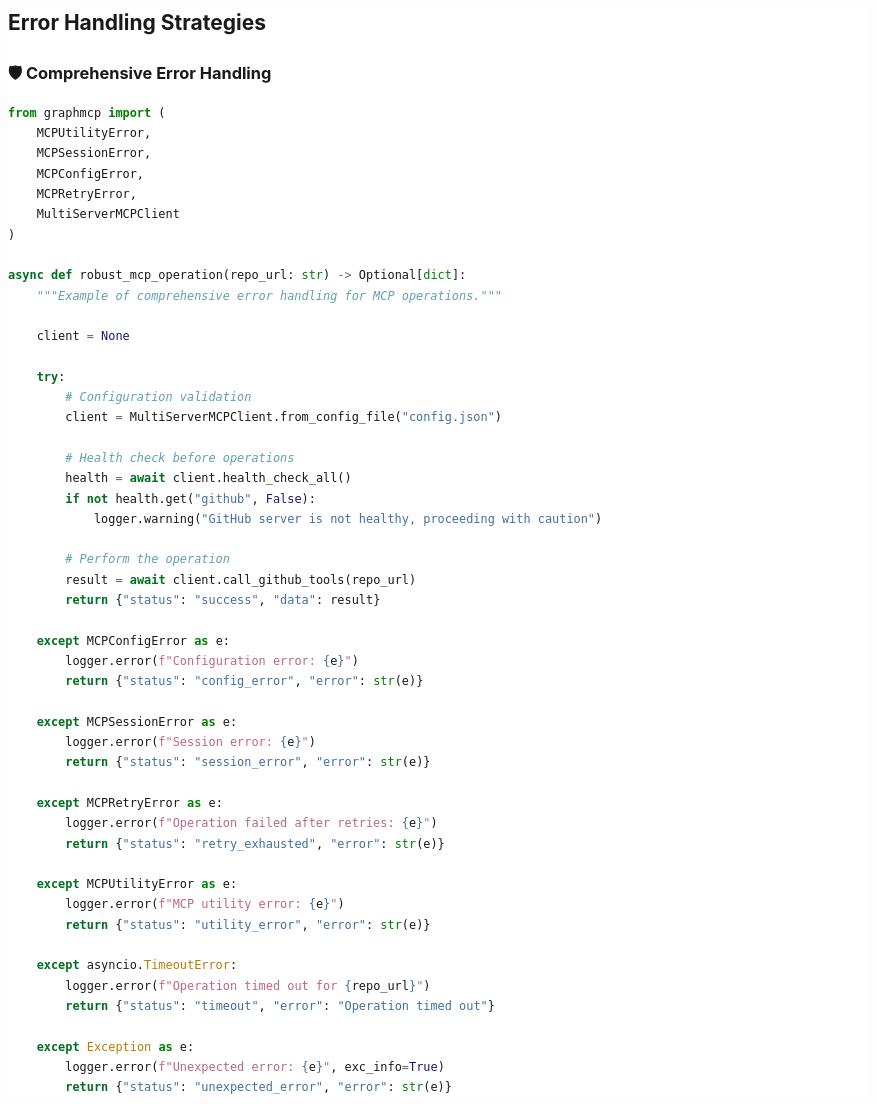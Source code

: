 
## Error Handling Strategies

### 🛡️ Comprehensive Error Handling

```python
from graphmcp import (
    MCPUtilityError, 
    MCPSessionError, 
    MCPConfigError, 
    MCPRetryError,
    MultiServerMCPClient
)

async def robust_mcp_operation(repo_url: str) -> Optional[dict]:
    """Example of comprehensive error handling for MCP operations."""
    
    client = None
    
    try:
        # Configuration validation
        client = MultiServerMCPClient.from_config_file("config.json")
        
        # Health check before operations
        health = await client.health_check_all()
        if not health.get("github", False):
            logger.warning("GitHub server is not healthy, proceeding with caution")
        
        # Perform the operation
        result = await client.call_github_tools(repo_url)
        return {"status": "success", "data": result}
        
    except MCPConfigError as e:
        logger.error(f"Configuration error: {e}")
        return {"status": "config_error", "error": str(e)}
        
    except MCPSessionError as e:
        logger.error(f"Session error: {e}")
        return {"status": "session_error", "error": str(e)}
        
    except MCPRetryError as e:
        logger.error(f"Operation failed after retries: {e}")
        return {"status": "retry_exhausted", "error": str(e)}
        
    except MCPUtilityError as e:
        logger.error(f"MCP utility error: {e}")
        return {"status": "utility_error", "error": str(e)}
        
    except asyncio.TimeoutError:
        logger.error(f"Operation timed out for {repo_url}")
        return {"status": "timeout", "error": "Operation timed out"}
        
    except Exception as e:
        logger.error(f"Unexpected error: {e}", exc_info=True)
        return {"status": "unexpected_error", "error": str(e)}
```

=====

### YOUR INSTRUCTIONS:
Copy out all lines of the listing where the word "logger" appears.

### EXERCISE ANSWER:
            logger.warning("GitHub server is not healthy, proceeding with caution")
        logger.error(f"Configuration error: {e}")
        logger.error(f"Session error: {e}")
        logger.error(f"Operation failed after retries: {e}")
        logger.error(f"MCP utility error: {e}")
        logger.error(f"Operation timed out for {repo_url}")
        logger.error(f"Unexpected error: {e}", exc_info=True)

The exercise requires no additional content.